Data extracted from a collection:
▼▼▼
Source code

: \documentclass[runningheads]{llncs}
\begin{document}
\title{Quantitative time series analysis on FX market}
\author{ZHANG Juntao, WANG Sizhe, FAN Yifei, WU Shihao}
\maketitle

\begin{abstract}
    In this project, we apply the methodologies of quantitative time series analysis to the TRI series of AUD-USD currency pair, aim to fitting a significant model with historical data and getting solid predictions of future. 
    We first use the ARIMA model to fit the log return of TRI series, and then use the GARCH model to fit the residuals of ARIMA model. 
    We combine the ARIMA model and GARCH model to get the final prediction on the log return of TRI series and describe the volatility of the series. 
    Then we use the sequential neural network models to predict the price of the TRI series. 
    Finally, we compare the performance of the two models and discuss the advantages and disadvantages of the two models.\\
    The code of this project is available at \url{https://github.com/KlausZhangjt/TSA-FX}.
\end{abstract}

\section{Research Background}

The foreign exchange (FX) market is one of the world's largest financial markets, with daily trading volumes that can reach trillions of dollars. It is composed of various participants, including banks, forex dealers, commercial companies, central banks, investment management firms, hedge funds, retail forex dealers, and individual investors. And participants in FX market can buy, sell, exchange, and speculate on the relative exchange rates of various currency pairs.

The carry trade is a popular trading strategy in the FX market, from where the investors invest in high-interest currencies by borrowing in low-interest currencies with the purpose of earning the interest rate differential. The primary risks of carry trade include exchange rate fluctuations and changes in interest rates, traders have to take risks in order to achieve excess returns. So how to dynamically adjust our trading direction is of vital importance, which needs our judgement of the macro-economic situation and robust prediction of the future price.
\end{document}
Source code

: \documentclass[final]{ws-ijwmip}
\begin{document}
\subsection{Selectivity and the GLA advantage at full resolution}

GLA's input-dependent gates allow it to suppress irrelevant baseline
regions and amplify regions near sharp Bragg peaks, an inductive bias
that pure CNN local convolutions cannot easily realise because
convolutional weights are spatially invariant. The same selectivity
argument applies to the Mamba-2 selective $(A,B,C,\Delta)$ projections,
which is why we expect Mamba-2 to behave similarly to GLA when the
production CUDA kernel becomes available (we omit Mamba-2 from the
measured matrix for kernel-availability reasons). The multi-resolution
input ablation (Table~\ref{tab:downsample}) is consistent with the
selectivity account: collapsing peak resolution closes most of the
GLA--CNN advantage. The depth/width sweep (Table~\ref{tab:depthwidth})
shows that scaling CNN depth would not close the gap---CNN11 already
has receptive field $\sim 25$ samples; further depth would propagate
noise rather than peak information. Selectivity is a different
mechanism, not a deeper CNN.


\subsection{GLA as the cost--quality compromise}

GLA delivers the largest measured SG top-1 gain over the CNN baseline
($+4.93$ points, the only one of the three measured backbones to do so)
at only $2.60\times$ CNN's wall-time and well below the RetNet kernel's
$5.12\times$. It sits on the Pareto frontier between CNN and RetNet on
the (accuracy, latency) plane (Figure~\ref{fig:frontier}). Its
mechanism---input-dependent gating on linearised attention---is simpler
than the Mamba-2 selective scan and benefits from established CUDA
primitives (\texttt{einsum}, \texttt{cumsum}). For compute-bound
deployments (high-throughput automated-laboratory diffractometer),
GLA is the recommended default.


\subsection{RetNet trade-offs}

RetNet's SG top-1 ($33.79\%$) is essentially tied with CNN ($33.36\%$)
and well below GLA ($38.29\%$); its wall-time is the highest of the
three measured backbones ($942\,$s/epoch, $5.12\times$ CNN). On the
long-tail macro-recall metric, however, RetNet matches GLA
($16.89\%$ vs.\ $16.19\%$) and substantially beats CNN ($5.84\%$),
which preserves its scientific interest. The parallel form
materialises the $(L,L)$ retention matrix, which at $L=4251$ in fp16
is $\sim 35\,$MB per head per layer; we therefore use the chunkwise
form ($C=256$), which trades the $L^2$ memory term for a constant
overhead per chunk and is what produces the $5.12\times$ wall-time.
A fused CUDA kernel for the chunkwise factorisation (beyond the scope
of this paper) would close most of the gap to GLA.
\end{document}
▲▲▲
## Work task
Return the total number of lines in the records that contain "measured", without any explanation.

## Response to this task
4